アメリカ国民は政府の国民への介入をどう思っているのか

政府の行っている政策は現状のままでちょうど良いという意見は、民主党支持者の三八パーセント、共和党支持者の五〇パーセントに達した。共和党支持者の間では半数近くの者が現状を肯定したが、これは介入反対の一一パーセントと合わせて考える必要がある。

つまり第二次世界大戦後のアメリカでは、政府の介入が大がかりなものになったままであるという現状を踏まえて、共和党支持者は政府の介入をいたしかたのない現状としたが、大部分はこれ以上の介入には反対なのである。

これにたいして、民主党支持者の三八パーセントは、介入の行われている現状を肯定した。もっと介入すべきだとした者も四一パーセントいたから、二つの数字を合計して七九パーセントの者が、政府は現状の介入を維持するか、あるいはもっと介入すべきだと考えていることになる。

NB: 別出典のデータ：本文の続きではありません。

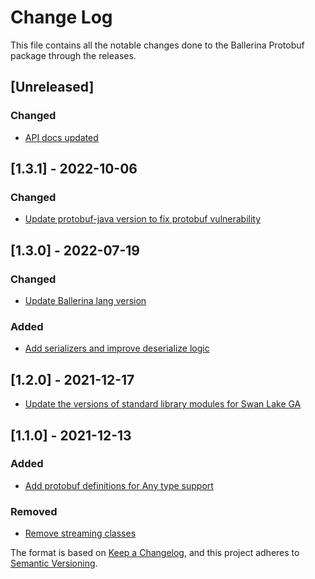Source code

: # Change Log
This file contains all the notable changes done to the Ballerina Protobuf package through the releases.

## [Unreleased]

### Changed
- [API docs updated](https://github.com/ballerina-platform/ballerina-standard-library/issues/3463)

## [1.3.1] - 2022-10-06

### Changed
- [Update protobuf-java version to fix protobuf vulnerability](https://github.com/ballerina-platform/ballerina-standard-library/issues/3493)

## [1.3.0] - 2022-07-19

### Changed
- [Update Ballerina lang version](https://github.com/ballerina-platform/module-ballerina-protobuf/pull/184)

### Added
- [Add serializers and improve deserialize logic](https://github.com/ballerina-platform/ballerina-standard-library/issues/2901)

## [1.2.0] - 2021-12-17
- [Update the versions of standard library modules for Swan Lake GA](https://github.com/ballerina-platform/ballerina-standard-library/issues/2503)

## [1.1.0] - 2021-12-13

### Added
- [Add protobuf definitions for Any type support](https://github.com/ballerina-platform/ballerina-standard-library/issues/1647)

### Removed
- [Remove streaming classes](https://github.com/ballerina-platform/ballerina-standard-library/issues/2357)

The format is based on [Keep a Changelog](https://keepachangelog.com/en/1.0.0/), and this project adheres to [Semantic Versioning](https://semver.org/spec/v2.0.0.html).
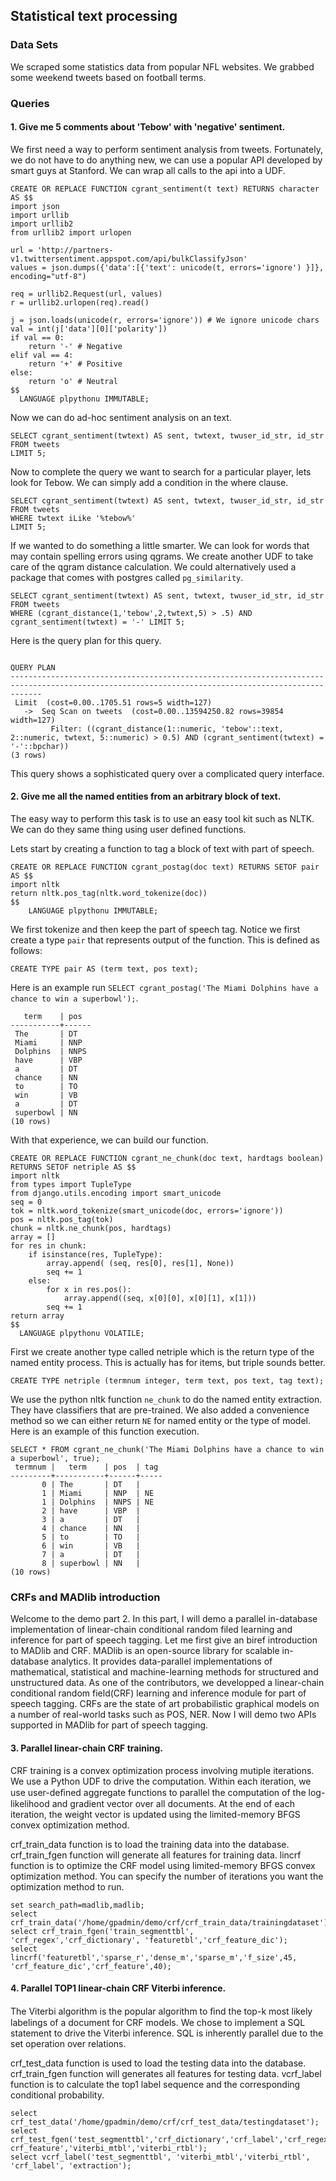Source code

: 

## Statistical text processing

### Data Sets
	
We scraped some statistics data from popular NFL websites.
We grabbed some weekend tweets based on football terms.

### Queries

#### 1. Give me 5 comments about 'Tebow' with 'negative' sentiment.


We first need a way to perform sentiment analysis from tweets.
Fortunately, we do not have to do anything new, we can use a popular 
API developed by smart guys at Stanford.
We can wrap all calls to the api into a UDF.

    CREATE OR REPLACE FUNCTION cgrant_sentiment(t text) RETURNS character AS $$
    import json
    import urllib
    import urllib2
    from urllib2 import urlopen
    
    url = 'http://partners-v1.twittersentiment.appspot.com/api/bulkClassifyJson'
    values = json.dumps({'data':[{'text': unicode(t, errors='ignore') }]}, encoding="utf-8")
    
    req = urllib2.Request(url, values)
    r = urllib2.urlopen(req).read()
    
    j = json.loads(unicode(r, errors='ignore')) # We ignore unicode chars
    val = int(j['data'][0]['polarity'])
    if val == 0:
    	return '-' # Negative
    elif val == 4:
    	return '+' # Positive 
    else:
    	return 'o' # Neutral 
    $$
      LANGUAGE plpythonu IMMUTABLE;



Now we can do ad-hoc sentiment analysis on an text.

    SELECT cgrant_sentiment(twtext) AS sent, twtext, twuser_id_str, id_str 
    FROM tweets
    LIMIT 5;


Now to complete the query we want to search for a particular player,
lets look for Tebow. We can simply add a condition in the where
clause.


    SELECT cgrant_sentiment(twtext) AS sent, twtext, twuser_id_str, id_str 
    FROM tweets
    WHERE twtext iLike '%tebow%'
    LIMIT 5;


If we wanted to do something a little smarter. We can look for words that
may contain spelling errors using qgrams. We create another UDF to take
care of the qgram distance calculation. We could alternatively used a package
that comes with postgres called `pg_similarity`.


    SELECT cgrant_sentiment(twtext) AS sent, twtext, twuser_id_str, id_str 
    FROM tweets 
    WHERE (cgrant_distance(1,'tebow',2,twtext,5) > .5) AND 
    cgrant_sentiment(twtext) = '-' LIMIT 5;


Here is the query plan for this query.


                                                                        QUERY PLAN                                                                     
    ---------------------------------------------------------------------------------------------------------------------------------------------------
     Limit  (cost=0.00..1705.51 rows=5 width=127)
       ->  Seq Scan on tweets  (cost=0.00..13594250.82 rows=39854 width=127)
             Filter: ((cgrant_distance(1::numeric, 'tebow'::text, 2::numeric, twtext, 5::numeric) > 0.5) AND (cgrant_sentiment(twtext) = '-'::bpchar))
    (3 rows)


This query shows a sophisticated query over a complicated query interface.


#### 2. Give me all the named entities from an arbitrary block of text.

The easy way to perform this task is to use an easy tool kit such as NLTK.
We can do they same thing using user defined functions.

Lets start by creating a function to tag a block of text with part of speech.


    CREATE OR REPLACE FUNCTION cgrant_postag(doc text) RETURNS SETOF pair AS $$
    import nltk
    return nltk.pos_tag(nltk.word_tokenize(doc))
    $$
    	LANGUAGE plpythonu IMMUTABLE;

We first tokenize and then keep the part of speech tag.
Notice we first create a type `pair` that represents output of the function.
This is defined as follows:

    CREATE TYPE pair AS (term text, pos text);

Here is an example run `SELECT cgrant_postag('The Miami Dolphins have a chance to win a superbowl');`.

       term    | pos  
    -----------+------
     The       | DT
     Miami     | NNP
     Dolphins  | NNPS
     have      | VBP
     a         | DT
     chance    | NN
     to        | TO
     win       | VB
     a         | DT
     superbowl | NN
    (10 rows)


With that experience, we can build our function.

    CREATE OR REPLACE FUNCTION cgrant_ne_chunk(doc text, hardtags boolean) RETURNS SETOF netriple AS $$
    import nltk
    from types import TupleType
    from django.utils.encoding import smart_unicode
    seq = 0
    tok = nltk.word_tokenize(smart_unicode(doc, errors='ignore'))
    pos = nltk.pos_tag(tok)
    chunk = nltk.ne_chunk(pos, hardtags)
    array = []
    for res in chunk:
    	if isinstance(res, TupleType):
    		array.append( (seq, res[0], res[1], None))
    		seq += 1
    	else:
    		for x in res.pos():
    			array.append((seq, x[0][0], x[0][1], x[1]))
    		seq += 1
    return array
    $$
      LANGUAGE plpythonu VOLATILE;


First we create another type called netriple which is the return type of the named entity process.
This is actually has for items, but triple sounds better.

    CREATE TYPE netriple (termnum integer, term text, pos text, tag text);

We use the python nltk function `ne_chunk` to do the named entity extraction.
They have classifiers that are pre-trained.
We also added a convenience method so we can either return `NE` for named entity or the type of model.
Here is an example of this function execution.

    SELECT * FROM cgrant_ne_chunk('The Miami Dolphins have a chance to win a superbowl', true);
     termnum |   term    | pos  | tag 
    ---------+-----------+------+-----
           0 | The       | DT   | 
           1 | Miami     | NNP  | NE
           1 | Dolphins  | NNPS | NE
           2 | have      | VBP  | 
           3 | a         | DT   | 
           4 | chance    | NN   | 
           5 | to        | TO   | 
           6 | win       | VB   | 
           7 | a         | DT   | 
           8 | superbowl | NN   | 
    (10 rows)


### CRFs and MADlib introduction
Welcome to the demo part 2. In this part, I will demo a parallel in-database implementation of 
linear-chain conditional random filed learning and inference for part of speech tagging. Let me first give an biref introduction to MADlib and CRF.
MADlib is an open-source library for scalable in-database analytics.
It provides data-parallel implementations of mathematical, statistical and machine-learning methods
for structured and unstructured data. 
As one of the contributors, we developped a linear-chain conditional random field(CRF) learning and
inference module for part of speech tagging. CRFs 
are the state of art probabilistic graphical models on a number of real-world
tasks such as POS, NER. Now I will demo two APIs supported in MADlib for part of
speech tagging.

#### 3. Parallel linear-chain CRF training.
CRF training is a convex optimization process involving mutiple iterations. 
We use a Python UDF to drive the computation. Within each
iteration, we use user-deﬁned aggregate functions to parallel the computation
of the log-likelihood and gradient vector over all documents. At the end of
each iteration, the weight vector is updated using the limited-memory BFGS convex optimization method.

crf_train_data function is to load the training data into the database.
crf_train_fgen function will generate all features for training data.
lincrf function is to optimize the CRF model using limited-memory BFGS convex optimization method.
You can specify the number of iterations you want the optimization method to run.

    set search_path=madlib,madlib;
    select crf_train_data('/home/gpadmin/demo/crf/crf_train_data/trainingdataset');
    select crf_train_fgen('train_segmenttbl', 'crf_regex','crf_dictionary', 'featuretbl','crf_feature_dic');
    select lincrf('featuretbl','sparse_r','dense_m','sparse_m','f_size',45, 'crf_feature_dic','crf_feature',40);

#### 4. Parallel TOP1 linear-chain CRF Viterbi inference.
The Viterbi algorithm is the popular algorithm to ﬁnd the top-k most likely
labelings of a document for CRF models. We chose to implement a SQL statement
to drive the Viterbi inference. SQL is inherently parallel due to the set operation over relations.

crf_test_data function is used to load the testing data into the database.
crf_train_fgen function will generates all features for testing data.
vcrf_label function is to calculate the top1 label sequence and the corresponding conditional probability.

    select crf_test_data('/home/gpadmin/demo/crf/crf_test_data/testingdataset');
    select crf_test_fgen('test_segmenttbl','crf_dictionary','crf_label','crf_regex',' crf_feature','viterbi_mtbl','viterbi_rtbl');
    select vcrf_label('test_segmenttbl', 'viterbi_mtbl','viterbi_rtbl', 'crf_label', 'extraction');
 

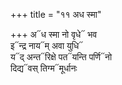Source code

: +++
title = "११ अध स्मा"

+++
अ᳓ध स्मा नो वृधे᳓ भव  
इ᳓न्द्र नाय᳓म् अवा युधि᳓  
य᳓द् अन्त᳓रिक्षे पत᳓यन्ति पर्णि᳓नो  
दिद्य᳓वस् तिग्म᳓मूर्धानः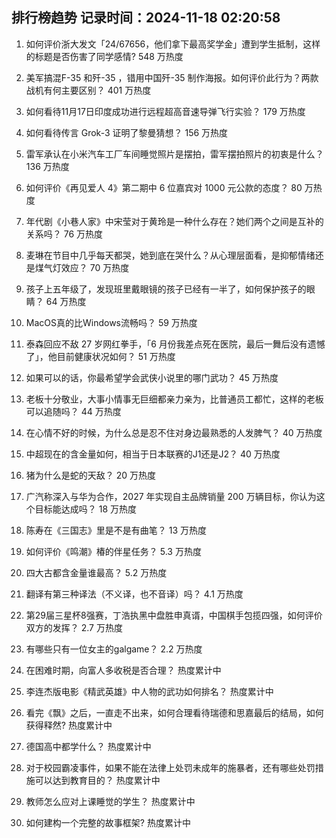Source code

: 
## 排行榜趋势 记录时间：2024-11-18 02:20:58
  
  1. 如何评价浙大发文「24/67656，他们拿下最高奖学金」遭到学生抵制，这样的标题是否伤害了同学感情? 548 万热度
    
  2. 美军搞混F-35 和歼-35 ，错用中国歼-35 制作海报。如何评价此行为？两款战机有何主要区别？ 401 万热度
    
  3. 如何看待11月17日印度成功进行远程超高音速导弹飞行实验？ 179 万热度
    
  4. 如何看待传言 Grok-3 证明了黎曼猜想？ 156 万热度
    
  5. 雷军承认在小米汽车工厂车间睡觉照片是摆拍，雷军摆拍照片的初衷是什么？ 136 万热度
    
  6. 如何评价《再见爱人 4》第二期中 6 位嘉宾对 1000 元公款的态度？ 80 万热度
    
  7. 年代剧《小巷人家》中宋莹对于黄玲是一种什么存在？她们两个之间是互补的关系吗？ 76 万热度
    
  8. 麦琳在节目中几乎每天都哭，她到底在哭什么？从心理层面看，是抑郁情绪还是煤气灯效应？ 70 万热度
    
  9. 孩子上五年级了，发现班里戴眼镜的孩子已经有一半了，如何保护孩子的眼睛？ 64 万热度
    
  10. MacOS真的比Windows流畅吗？ 59 万热度
    
  11. 泰森回应不敌 27 岁网红拳手，「6 月份我差点死在医院，最后一舞后没有遗憾了」，他目前健康状况如何？ 51 万热度
    
  12. 如果可以的话，你最希望学会武侠小说里的哪门武功？ 45 万热度
    
  13. 老板十分敬业，大事小情事无巨细都亲力亲为，比普通员工都忙，这样的老板可以追随吗？ 44 万热度
    
  14. 在心情不好的时候，为什么总是忍不住对身边最熟悉的人发脾气？ 40 万热度
    
  15. 中超现在的含金量如何，相当于日本联赛的J1还是J2？ 40 万热度
    
  16. 猪为什么是蛇的天敌？ 20 万热度
    
  17. 广汽称深入与华为合作，2027 年实现自主品牌销量 200 万辆目标，你认为这个目标能达成吗？ 18 万热度
    
  18. 陈寿在《三国志》里是不是有曲笔？ 13 万热度
    
  19. 如何评价《鸣潮》椿的伴星任务？ 5.3 万热度
    
  20. 四大古都含金量谁最高？ 5.2 万热度
    
  21. 翻译有第三种译法（不义译，也不音译）吗？ 4.1 万热度
    
  22. 第29届三星杯8强赛，丁浩执黑中盘胜申真谞，中国棋手包揽四强，如何评价双方的发挥？ 2.7 万热度
    
  23. 有哪些只有一位女主的galgame？ 2.2 万热度
    
  24. 在困难时期，向富人多收税是否合理？ 热度累计中
    
  25. 李连杰版电影《精武英雄》中人物的武功如何排名？ 热度累计中
    
  26. 看完《飘》之后，一直走不出来，如何合理看待瑞德和思嘉最后的结局，如何获得释然? 热度累计中
    
  27. 德国高中都学什么？ 热度累计中
    
  28. 对于校园霸凌事件，如果不能在法律上处罚未成年的施暴者，还有哪些处罚措施可以达到教育目的？ 热度累计中
    
  29. 教师怎么应对上课睡觉的学生？ 热度累计中
    
  30. 如何建构一个完整的故事框架? 热度累计中
    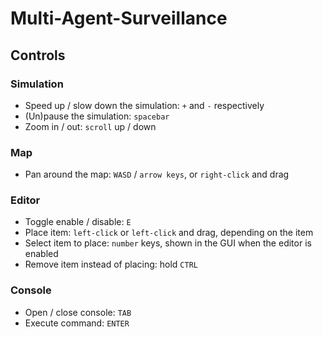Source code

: # Multi-Agent-Surveillance

## Controls

### Simulation
 - Speed up / slow down the simulation: `+` and `-` respectively
 - (Un)pause the simulation: `spacebar`
 - Zoom in / out: `scroll` up / down

### Map
 - Pan around the map: `WASD` / `arrow keys`, or `right-click` and drag

### Editor
 - Toggle enable / disable: `E`
 - Place item: `left-click` or `left-click` and drag, depending on the item
 - Select item to place: `number` keys, shown in the GUI when the editor is enabled
 - Remove item instead of placing: hold `CTRL`

### Console
 - Open / close console: `TAB`
 - Execute command: `ENTER`
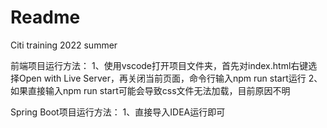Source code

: # Readme

Citi training 2022 summer

前端项目运行方法：
1、使用vscode打开项目文件夹，首先对index.html右键选择Open with Live Server，再关闭当前页面，命令行输入npm run start运行
2、如果直接输入npm run start可能会导致css文件无法加载，目前原因不明

Spring Boot项目运行方法：
1、直接导入IDEA运行即可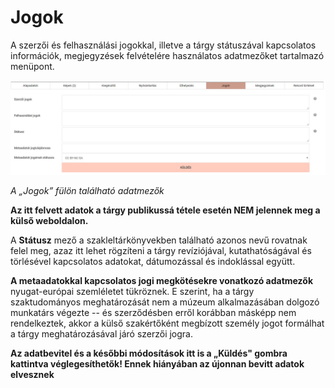 # Jogok

A szerzői és felhasználási jogokkal, illetve a tárgy státuszával kapcsolatos információk, megjegyzések felvételére használatos adatmezőket tartalmazó menüpont.

![](assets/hun_legal.jpg)

*A „Jogok” fülön található adatmezők*

**Az itt felvett adatok a tárgy publikussá tétele esetén NEM jelennek meg a külső weboldalon.**

A **Státusz** mező a szakleltárkönyvekben található azonos nevű rovatnak felel meg, azaz itt lehet rögzíteni a tárgy revíziójával, kutathatóságával és törlésével kapcsolatos adatokat, dátumozással és indoklással együtt.

**A metaadatokkal kapcsolatos jogi megkötésekre vonatkozó adatmezők** nyugat-európai szemléletet tükröznek. E szerint, ha a tárgy szaktudományos meghatározását nem a múzeum alkalmazásában dolgozó munkatárs végezte -- és szerződésben erről korábban másképp nem rendelkeztek, akkor a külső szakértőként megbízott személy jogot formálhat a tárgy meghatározásával járó szerzői jogra.

**Az adatbevitel és a későbbi módosítások itt is a „Küldés" gombra kattintva véglegesíthetők! Ennek hiányában az újonnan bevitt adatok elvesznek**

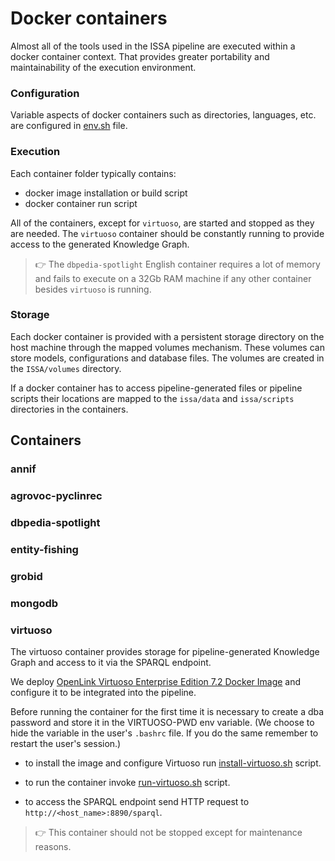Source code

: # Docker containers

Almost all of the tools used in the ISSA pipeline are executed within a docker container context. That provides greater portability and maintainability of the execution environment.

### Configuration

Variable aspects of docker containers such as directories, languages, etc. are configured in [env.sh](../../env.sh) file.

### Execution

Each container folder typically contains: 
- docker image installation or build script
- docker container run script

All of the containers, except for `virtuoso`, are started and stopped as they are needed. The `virtuoso` container should be constantly running to provide access to the generated Knowledge Graph. 

>:point_right:  The `dbpedia-spotlight` English container requires a lot of memory and fails to execute on a 32Gb RAM machine if any other container besides `virtuoso` is running.

### Storage
Each docker container is provided with a persistent storage directory on the host machine through the mapped volumes mechanism. These volumes can store models, configurations and database files. The volumes are created in the `ISSA/volumes` directory.

If a docker container has to access pipeline-generated files or pipeline scripts their locations are mapped to the `issa/data` and `issa/scripts` directories in the containers.

## Containers

### annif

### agrovoc-pyclinrec

### dbpedia-spotlight

### entity-fishing

### grobid

### mongodb

### virtuoso

The virtuoso container provides storage for pipeline-generated Knowledge Graph and access to it via the SPARQL endpoint.

We deploy [OpenLink Virtuoso Enterprise Edition 7.2 Docker Image](https://hub.docker.com/r/openlink/virtuoso-closedsource-8) and configure it to be integrated into the pipeline. 

Before running the container for the first time it is necessary to create a dba password and store it in the VIRTUOSO-PWD env variable. (We choose to hide the variable in the user's `.bashrc` file. If you do the same remember to restart the user's session.)

- to install the image and configure Virtuoso run [install-virtuoso.sh](vistuoso/install-virtuoso.sh) script.

- to run the container invoke [run-virtuoso.sh](vistuoso/install-virtuoso.sh) script. 

- to access the SPARQL endpoint send HTTP request to `http://<host_name>:8890/sparql`.

>:point_right: This container should not be stopped except for maintenance reasons.






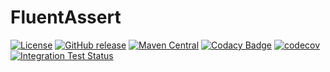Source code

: # FluentAssert

[![License](https://img.shields.io/badge/license-Apache%202-4EB1BA.svg)](https://github.com/Ahoo-Wang/FluentAssert/blob/main/LICENSE)
[![GitHub release](https://img.shields.io/github/release/Ahoo-Wang/FluentAssert.svg)](https://github.com/Ahoo-Wang/FluentAssert/releases)
[![Maven Central](https://maven-badges.herokuapp.com/maven-central/me.ahoo.test/fluent-assert-core/badge.svg)](https://maven-badges.herokuapp.com/maven-central/me.ahoo.test/fluent-assert-core)
[![Codacy Badge](https://app.codacy.com/project/badge/Grade/d58ca7a79749493ebb48d423e73b6e1d)](https://app.codacy.com/gh/Ahoo-Wang/FluentAssert/dashboard?utm_source=gh&utm_medium=referral&utm_content=&utm_campaign=Badge_grade)
[![codecov](https://codecov.io/gh/Ahoo-Wang/FluentAssert/graph/badge.svg?token=iXUP7NXHSc)](https://codecov.io/gh/Ahoo-Wang/FluentAssert)
[![Integration Test Status](https://github.com/Ahoo-Wang/FluentAssert/actions/workflows/codecov.yml/badge.svg)](https://github.com/Ahoo-Wang/FluentAssert)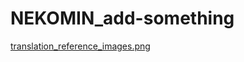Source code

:# NEKOMIN_add-something

[translation_reference_images.png](https://github.com/KaideT/NEKOMIN_add-something/blob/0881bfea773b508f6d6a47d2615d592f69e8d339/translation_reference_images.png)
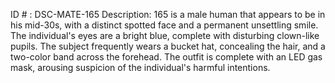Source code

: ID # : DSC-MATE-165
Description: 165 is a male human that appears to be in his mid-30s, with a distinct spotted face and a permanent unsettling smile. The individual's eyes are a bright blue, complete with disturbing clown-like pupils. The subject frequently wears a bucket hat, concealing the hair, and a two-color band across the forehead. The outfit is complete with an LED gas mask, arousing suspicion of the individual's harmful intentions.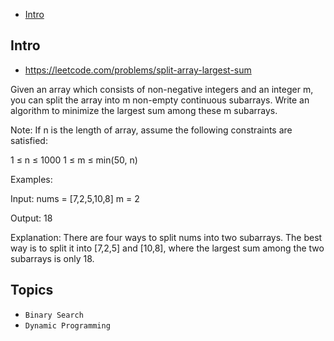 - [Intro](#intro)

## Intro

- https://leetcode.com/problems/split-array-largest-sum

Given an array which consists of non-negative integers and an integer m, you can split the array into m non-empty continuous subarrays. Write an algorithm to minimize the largest sum among these m subarrays.

Note:
If n is the length of array, assume the following constraints are satisfied:

1 ≤ n ≤ 1000
1 ≤ m ≤ min(50, n)

Examples: 

Input:
nums = [7,2,5,10,8]
m = 2

Output:
18

Explanation:
There are four ways to split nums into two subarrays.
The best way is to split it into [7,2,5] and [10,8],
where the largest sum among the two subarrays is only 18.



## Topics

- `Binary Search`
- `Dynamic Programming`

逆に政府の介入をもっと減らすべきだと答えたのは、民主党では四パーセントに過ぎない(残りの一七パーセントは「わからない」と回答)。共和党で同じ意見をもったのぱ二割強、つまり二二パーセントであった(やはり一七パーセントがわからないと回答)。 このような両党の考え方の相違を指してよく使われる表現がある。

それは民主党はゴール(到着点、結果、成果、最終的分け前など)の平等をアメリカで実現しようとしているが、共和党はスタートライン(出発点、競争条件、与えられた機会など)の平等を目指しているという。 自由か平等か 民主党と共和党の争いの根底にあるのは、このような方法論の相違であることぱ事実である。

だがそれだけではない。重大な政治上の命題が、方法論をめぐる立場の違いの背後にひかえている。すなわちアメリカの政治は自由を優先するのか、それとも平等を優先するのかという問題である。

共和党のいうように自由を推し進めていった場合、うまく波に乗って成功を収める者には快適な生活が約束されるであろう。アンドリュー・カーネギーやジョン・D・ロックフェラーなどは、競争に勝ち抜いて巨大な富を入手したが、彼らこそは自由な社会が生み出した成功者であった。

しかしその反面において、同じ社会は貧困にあえぐ工場労働者や、都市の腐敗、児童労働や公害などをもたらした。いわば自由社会のなかに、その自由を満喫することのできない社会階層をつくり出したのである。